* Re: Context-sensitive word count in org mode (elisp)
@ 2011-02-16 16:22 Benjamin Beckwith
2011-02-16 16:32 ` Bastien
2011-02-16 23:31 ` Paul Sexton
0 siblings, 2 replies; 10+ messages in thread
From: Benjamin Beckwith @ 2011-02-16 16:22 UTC (permalink / raw)
To: Paul Sexton, emacs-orgmode
Hi Paul,
I have a small emacs project that creates a word-count mode and function
for use. It currently does not ignore sections like your proposal, but I think
that would be interesting functionality.
Mine does keep a running tally of adds/delete in the mode line. It also
lets you set a goal and provides a visual indication when that goal is
met -- I believe that this feature may be of interest to you.
You can find it at:
https://github.com/bnbeckwith/wc-mode
Regards,
Ben
^ permalink raw reply [flat|nested] 10+ messages in thread
* Context-sensitive word count in org mode (elisp)
@ 2011-02-16 3:51 Paul Sexton
2011-02-16 9:45 ` Christian Moe
2011-02-16 23:28 ` Paul Sexton
0 siblings, 2 replies; 10+ messages in thread
From: Paul Sexton @ 2011-02-16 3:51 UTC (permalink / raw)
To: emacs-orgmode
I am trying to reduce the word count in a document I am writing. The
existing word count functionality for emacs is surprisingly lacking.
I wanted a word count function for org mode which excluded tables and
comments, and ended up writing one myself.
If this function is called with a region highlighted, it counts the words in
the region. Otherwise it counts words in the whole buffer.
It ignores commented lines and tables. LaTeX-style macros such as
\foo{bar,baz} are counted as 1 word, as a compromise (more often than not
they should count as 0, but they do sometimes expand to 1 or more words
in the final document).
Limitations:
- Does not ignore BEGIN_SRC/END_SRC or inline src_* blocks (babel).
Should be easy enough to add however.
- There is probably a better way of identifying latex macros
than my 'latex-macro-regexp' below.
- Ignores all org links.
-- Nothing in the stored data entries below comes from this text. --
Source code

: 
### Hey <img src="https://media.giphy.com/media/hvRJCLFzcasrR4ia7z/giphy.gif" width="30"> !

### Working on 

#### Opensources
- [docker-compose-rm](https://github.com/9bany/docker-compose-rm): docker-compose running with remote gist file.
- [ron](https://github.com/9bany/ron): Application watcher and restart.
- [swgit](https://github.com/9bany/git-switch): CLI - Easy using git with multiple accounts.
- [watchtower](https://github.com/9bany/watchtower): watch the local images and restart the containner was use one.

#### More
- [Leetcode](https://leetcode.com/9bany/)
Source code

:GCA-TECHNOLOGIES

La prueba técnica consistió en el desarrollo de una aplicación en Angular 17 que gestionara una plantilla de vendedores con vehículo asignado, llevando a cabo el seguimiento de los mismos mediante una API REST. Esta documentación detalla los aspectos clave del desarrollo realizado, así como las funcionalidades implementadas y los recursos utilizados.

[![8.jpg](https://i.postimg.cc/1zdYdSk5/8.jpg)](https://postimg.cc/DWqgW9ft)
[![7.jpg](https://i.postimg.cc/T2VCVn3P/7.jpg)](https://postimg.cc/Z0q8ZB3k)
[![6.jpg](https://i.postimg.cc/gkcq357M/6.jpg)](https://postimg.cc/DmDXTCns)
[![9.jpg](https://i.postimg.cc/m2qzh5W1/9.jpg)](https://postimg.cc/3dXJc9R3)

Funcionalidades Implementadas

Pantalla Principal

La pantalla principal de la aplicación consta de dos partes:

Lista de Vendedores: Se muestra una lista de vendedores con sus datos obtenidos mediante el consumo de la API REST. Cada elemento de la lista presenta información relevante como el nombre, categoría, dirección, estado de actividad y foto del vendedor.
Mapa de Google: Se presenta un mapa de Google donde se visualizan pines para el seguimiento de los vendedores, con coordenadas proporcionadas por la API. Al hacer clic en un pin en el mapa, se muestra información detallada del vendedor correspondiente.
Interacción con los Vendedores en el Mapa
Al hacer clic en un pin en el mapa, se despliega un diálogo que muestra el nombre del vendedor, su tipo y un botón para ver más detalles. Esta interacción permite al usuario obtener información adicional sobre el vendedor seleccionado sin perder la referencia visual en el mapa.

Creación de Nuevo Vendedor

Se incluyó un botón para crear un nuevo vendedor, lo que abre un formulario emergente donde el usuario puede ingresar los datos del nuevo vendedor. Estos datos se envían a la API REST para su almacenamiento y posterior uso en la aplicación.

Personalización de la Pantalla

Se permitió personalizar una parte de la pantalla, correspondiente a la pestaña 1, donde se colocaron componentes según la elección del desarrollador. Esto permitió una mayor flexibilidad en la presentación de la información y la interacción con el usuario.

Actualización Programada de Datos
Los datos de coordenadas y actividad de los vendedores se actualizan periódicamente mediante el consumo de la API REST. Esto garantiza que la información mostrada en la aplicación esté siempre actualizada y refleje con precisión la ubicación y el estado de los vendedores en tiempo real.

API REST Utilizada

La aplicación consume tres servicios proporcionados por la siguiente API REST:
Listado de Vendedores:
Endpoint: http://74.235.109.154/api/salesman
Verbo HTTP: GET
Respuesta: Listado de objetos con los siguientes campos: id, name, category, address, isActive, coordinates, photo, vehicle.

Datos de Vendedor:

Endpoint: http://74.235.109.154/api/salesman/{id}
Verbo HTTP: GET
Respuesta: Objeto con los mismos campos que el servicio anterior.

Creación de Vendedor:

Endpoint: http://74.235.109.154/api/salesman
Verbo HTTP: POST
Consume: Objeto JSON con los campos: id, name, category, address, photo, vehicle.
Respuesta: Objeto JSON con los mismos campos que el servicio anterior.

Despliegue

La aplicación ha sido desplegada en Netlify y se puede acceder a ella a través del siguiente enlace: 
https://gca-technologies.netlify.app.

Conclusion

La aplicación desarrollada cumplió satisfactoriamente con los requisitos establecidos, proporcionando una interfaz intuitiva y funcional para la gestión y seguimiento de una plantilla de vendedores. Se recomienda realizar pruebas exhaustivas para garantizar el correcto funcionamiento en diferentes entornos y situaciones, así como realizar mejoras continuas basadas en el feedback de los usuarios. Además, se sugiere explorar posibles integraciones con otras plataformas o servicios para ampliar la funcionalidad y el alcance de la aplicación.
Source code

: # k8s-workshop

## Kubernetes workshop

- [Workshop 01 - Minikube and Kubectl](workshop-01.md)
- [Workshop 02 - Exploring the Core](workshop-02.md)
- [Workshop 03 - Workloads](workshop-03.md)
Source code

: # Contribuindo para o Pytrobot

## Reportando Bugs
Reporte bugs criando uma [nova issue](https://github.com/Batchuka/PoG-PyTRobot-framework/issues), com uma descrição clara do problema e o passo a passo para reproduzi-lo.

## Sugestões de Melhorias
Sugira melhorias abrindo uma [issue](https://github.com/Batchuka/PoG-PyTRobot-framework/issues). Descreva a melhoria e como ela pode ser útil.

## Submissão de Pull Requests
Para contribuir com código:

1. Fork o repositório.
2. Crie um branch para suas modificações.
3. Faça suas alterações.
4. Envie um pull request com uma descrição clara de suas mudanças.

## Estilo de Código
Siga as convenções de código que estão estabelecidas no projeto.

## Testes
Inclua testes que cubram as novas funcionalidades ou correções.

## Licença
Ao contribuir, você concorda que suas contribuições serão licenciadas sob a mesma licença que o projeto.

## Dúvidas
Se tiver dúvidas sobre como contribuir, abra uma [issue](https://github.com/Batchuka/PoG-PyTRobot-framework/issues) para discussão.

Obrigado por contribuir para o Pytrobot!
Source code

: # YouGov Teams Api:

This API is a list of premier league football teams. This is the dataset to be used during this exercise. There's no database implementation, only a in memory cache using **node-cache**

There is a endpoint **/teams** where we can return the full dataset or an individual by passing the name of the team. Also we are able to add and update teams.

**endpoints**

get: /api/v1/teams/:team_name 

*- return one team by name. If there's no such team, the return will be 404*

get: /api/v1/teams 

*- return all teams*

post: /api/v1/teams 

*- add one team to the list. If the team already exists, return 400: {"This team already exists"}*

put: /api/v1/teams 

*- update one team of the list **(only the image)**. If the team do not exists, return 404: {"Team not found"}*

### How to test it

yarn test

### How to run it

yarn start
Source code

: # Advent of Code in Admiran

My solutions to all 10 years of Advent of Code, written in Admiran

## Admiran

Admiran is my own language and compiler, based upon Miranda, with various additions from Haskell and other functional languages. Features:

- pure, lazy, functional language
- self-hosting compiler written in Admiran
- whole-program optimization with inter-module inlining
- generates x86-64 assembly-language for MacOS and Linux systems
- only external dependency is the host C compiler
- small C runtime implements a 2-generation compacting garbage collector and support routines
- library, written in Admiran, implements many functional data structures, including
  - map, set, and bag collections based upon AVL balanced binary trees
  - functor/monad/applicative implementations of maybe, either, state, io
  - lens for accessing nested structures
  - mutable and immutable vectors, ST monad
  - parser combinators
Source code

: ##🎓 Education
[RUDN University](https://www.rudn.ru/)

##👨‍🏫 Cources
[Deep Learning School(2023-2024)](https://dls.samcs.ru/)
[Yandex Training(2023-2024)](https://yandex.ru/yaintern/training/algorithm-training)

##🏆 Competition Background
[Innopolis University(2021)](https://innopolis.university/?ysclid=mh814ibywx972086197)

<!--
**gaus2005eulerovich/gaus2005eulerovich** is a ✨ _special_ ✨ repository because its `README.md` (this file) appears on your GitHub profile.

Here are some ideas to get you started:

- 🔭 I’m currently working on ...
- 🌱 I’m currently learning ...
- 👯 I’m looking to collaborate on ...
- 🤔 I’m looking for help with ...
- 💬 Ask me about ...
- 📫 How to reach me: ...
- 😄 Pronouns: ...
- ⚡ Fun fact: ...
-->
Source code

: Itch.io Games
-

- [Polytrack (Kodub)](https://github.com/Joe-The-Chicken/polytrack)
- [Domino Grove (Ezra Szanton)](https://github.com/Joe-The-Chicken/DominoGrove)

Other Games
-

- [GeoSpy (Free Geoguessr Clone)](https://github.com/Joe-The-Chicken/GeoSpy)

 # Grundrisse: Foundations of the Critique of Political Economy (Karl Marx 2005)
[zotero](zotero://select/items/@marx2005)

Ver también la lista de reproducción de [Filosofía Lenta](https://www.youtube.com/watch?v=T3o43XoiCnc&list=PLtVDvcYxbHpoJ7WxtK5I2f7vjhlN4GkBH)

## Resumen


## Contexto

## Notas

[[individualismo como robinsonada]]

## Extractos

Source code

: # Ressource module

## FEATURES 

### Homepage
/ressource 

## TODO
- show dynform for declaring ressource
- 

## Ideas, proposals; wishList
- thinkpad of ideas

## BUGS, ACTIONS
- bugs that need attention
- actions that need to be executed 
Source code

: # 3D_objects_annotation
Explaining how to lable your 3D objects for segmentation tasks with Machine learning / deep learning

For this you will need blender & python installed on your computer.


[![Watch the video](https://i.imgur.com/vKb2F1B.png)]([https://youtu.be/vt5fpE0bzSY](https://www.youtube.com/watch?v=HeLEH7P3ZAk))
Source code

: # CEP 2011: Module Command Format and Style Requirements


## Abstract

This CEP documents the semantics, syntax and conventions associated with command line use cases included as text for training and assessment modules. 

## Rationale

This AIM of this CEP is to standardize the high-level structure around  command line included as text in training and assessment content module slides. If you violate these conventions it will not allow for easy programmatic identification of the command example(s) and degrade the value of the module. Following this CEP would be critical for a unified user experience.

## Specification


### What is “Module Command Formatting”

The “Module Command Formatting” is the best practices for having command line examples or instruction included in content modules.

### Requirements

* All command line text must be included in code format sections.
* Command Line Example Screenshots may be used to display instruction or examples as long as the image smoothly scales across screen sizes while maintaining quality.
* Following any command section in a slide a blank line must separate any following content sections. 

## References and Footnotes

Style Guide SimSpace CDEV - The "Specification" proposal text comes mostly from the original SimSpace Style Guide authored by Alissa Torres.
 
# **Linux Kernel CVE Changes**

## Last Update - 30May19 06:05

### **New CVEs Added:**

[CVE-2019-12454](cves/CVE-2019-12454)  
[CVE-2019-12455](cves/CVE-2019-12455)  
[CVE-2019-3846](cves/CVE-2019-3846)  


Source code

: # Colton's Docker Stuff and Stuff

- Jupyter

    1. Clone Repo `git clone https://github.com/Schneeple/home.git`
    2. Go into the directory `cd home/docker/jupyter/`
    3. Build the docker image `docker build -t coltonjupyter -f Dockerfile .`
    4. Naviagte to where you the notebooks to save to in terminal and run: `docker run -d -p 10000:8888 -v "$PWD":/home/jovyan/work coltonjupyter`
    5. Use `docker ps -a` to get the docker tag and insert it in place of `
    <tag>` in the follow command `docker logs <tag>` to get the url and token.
I couldn't figure out how to extract "description"
text from links, but I didn't look very hard.
Improvements welcome.
Paul
------------------------------------------------------------------------
(defun in-comment-p ()
"Return non-nil if point is in a comment."
(if (or (null comment-start-skip)
(eq (preceding-char) ?\r))
nil
(save-excursion
(let ((pos (point)))
(re-search-backward "^\\|\r" nil t)
(or (looking-at comment-start-skip)
(re-search-forward comment-start-skip pos t))))))
(defun in-org-table-p ()
"Return non-nil if point is in an org-mode table."
(if (or (not (boundp 'org-table-any-line-regexp))
(null org-table-any-line-regexp)
(eq (preceding-char) ?\r))
nil
(save-excursion
(let ((pos (point)))
(re-search-backward "^\\|\r" nil t)
(looking-at org-table-any-line-regexp)))))
(defvar latex-macro-regexp "\\\\[A-Za-z]+\\(\\[[^]]*\\]\\|\\){\\([^}]*\\)}")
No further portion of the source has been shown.